Ce report serait dû à un manque de temps législatif, mais certains y voient l’influence des lobbies de la mode jetable, notamment des plateformes chinoises qui ont intensifié leurs actions pour freiner l’adoption de la loi.
Les enjeux pour l’industrie de la mode
L’adoption de cette loi représente une étape cruciale pour l’industrie de la mode en France. Elle pourrait servir de modèle à d’autres pays européens, renforçant ainsi la pression sur les acteurs de la fast fashion pour adopter des pratiques plus durables. Pour les marques, cela implique une réévaluation de leurs chaînes d’approvisionnement, une amélioration de la qualité des produits et une transparence accrue envers les consommateurs.
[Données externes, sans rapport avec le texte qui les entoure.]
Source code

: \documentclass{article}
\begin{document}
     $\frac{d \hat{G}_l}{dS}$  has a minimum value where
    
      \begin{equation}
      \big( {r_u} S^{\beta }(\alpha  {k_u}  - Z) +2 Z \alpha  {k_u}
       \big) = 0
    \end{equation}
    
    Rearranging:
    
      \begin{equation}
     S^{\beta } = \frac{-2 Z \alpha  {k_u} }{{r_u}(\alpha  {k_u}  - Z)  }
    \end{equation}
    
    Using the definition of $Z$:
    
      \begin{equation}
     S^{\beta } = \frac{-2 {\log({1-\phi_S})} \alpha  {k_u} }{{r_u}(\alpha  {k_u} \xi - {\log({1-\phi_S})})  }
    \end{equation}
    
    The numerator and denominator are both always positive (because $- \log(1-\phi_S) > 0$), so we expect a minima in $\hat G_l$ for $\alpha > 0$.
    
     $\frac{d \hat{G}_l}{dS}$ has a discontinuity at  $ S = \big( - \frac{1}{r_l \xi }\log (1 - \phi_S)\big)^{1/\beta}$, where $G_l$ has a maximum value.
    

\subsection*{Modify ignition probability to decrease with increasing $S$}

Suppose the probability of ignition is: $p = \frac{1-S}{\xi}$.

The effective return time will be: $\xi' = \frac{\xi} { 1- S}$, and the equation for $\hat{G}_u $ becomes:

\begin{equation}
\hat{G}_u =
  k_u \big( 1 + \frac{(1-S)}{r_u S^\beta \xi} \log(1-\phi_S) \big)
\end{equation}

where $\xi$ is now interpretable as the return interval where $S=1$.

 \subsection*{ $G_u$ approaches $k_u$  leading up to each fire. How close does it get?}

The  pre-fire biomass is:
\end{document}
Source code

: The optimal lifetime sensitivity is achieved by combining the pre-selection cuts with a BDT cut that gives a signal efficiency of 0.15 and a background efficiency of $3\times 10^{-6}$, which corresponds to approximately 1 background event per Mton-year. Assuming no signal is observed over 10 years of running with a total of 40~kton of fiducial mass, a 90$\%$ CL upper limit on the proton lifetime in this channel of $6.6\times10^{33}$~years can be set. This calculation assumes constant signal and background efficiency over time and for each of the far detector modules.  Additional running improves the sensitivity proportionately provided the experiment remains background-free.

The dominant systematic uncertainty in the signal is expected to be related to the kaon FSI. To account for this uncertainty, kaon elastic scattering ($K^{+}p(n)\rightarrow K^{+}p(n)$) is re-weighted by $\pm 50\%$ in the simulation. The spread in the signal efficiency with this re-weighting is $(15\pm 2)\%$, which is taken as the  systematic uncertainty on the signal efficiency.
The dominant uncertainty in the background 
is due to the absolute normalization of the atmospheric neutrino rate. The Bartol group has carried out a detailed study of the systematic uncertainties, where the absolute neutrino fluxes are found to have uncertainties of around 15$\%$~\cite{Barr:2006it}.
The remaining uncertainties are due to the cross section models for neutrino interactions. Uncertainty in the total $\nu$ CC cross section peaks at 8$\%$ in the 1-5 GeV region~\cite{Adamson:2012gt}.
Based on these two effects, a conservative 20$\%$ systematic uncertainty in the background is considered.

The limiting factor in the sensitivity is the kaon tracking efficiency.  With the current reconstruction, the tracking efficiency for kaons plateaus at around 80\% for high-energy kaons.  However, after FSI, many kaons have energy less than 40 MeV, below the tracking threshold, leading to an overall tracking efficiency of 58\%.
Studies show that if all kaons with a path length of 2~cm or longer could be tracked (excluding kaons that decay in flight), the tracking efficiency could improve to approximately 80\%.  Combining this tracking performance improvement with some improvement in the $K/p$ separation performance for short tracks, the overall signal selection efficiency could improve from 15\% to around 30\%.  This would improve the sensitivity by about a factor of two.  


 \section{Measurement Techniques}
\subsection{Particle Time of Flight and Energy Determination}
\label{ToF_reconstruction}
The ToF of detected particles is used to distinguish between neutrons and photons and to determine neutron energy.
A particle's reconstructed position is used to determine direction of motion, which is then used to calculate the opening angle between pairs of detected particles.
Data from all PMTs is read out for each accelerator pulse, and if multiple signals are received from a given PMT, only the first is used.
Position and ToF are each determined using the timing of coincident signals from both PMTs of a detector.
Par ailleurs, cette législation pourrait stimuler l’innovation dans le secteur, encourageant le développement de matériaux écologiques, de processus de production moins polluants et de modèles économiques circulaires, tels que la location de vêtements ou la revente de seconde main.
La réponse des consommateurs et des entreprises
Les consommateurs, de plus en plus sensibilisés aux enjeux environnementaux, pourraient accueillir favorablement cette loi. Une étude récente indique que 70 % des Français se disent prêts à payer plus pour des vêtements produits de manière éthique et durable. Cette tendance offre aux entreprises une opportunité de se différencier en adoptant des pratiques responsables.
Certaines marques n’ont pas attendu la législation pour agir. Des initiatives telles que la mise en place de programmes de reprise de vêtements usagés, l’utilisation de matériaux recyclés ou la transparence sur les conditions de fabrication se multiplient. Ces démarches volontaires témoignent d’une prise de conscience croissante au sein de l’industrie.
Vers une mode durable et responsable
L’examen imminent de la proposition de loi anti-fast fashion par le Sénat marque une étape décisive dans la transformation de l’industrie textile française. Si elle est adoptée, cette loi pourrait contribuer à réduire significativement l’empreinte écologique du secteur, tout en répondant aux attentes des consommateurs pour une mode plus éthique.
Cependant, la réussite de cette transition repose sur l’engagement conjoint des pouvoirs publics, des marques et des consommateurs. La fast fashion ne disparaîtra pas du jour au lendemain, mais ce cadre législatif pourrait être le premier pas vers une industrie textile plus durable et responsable.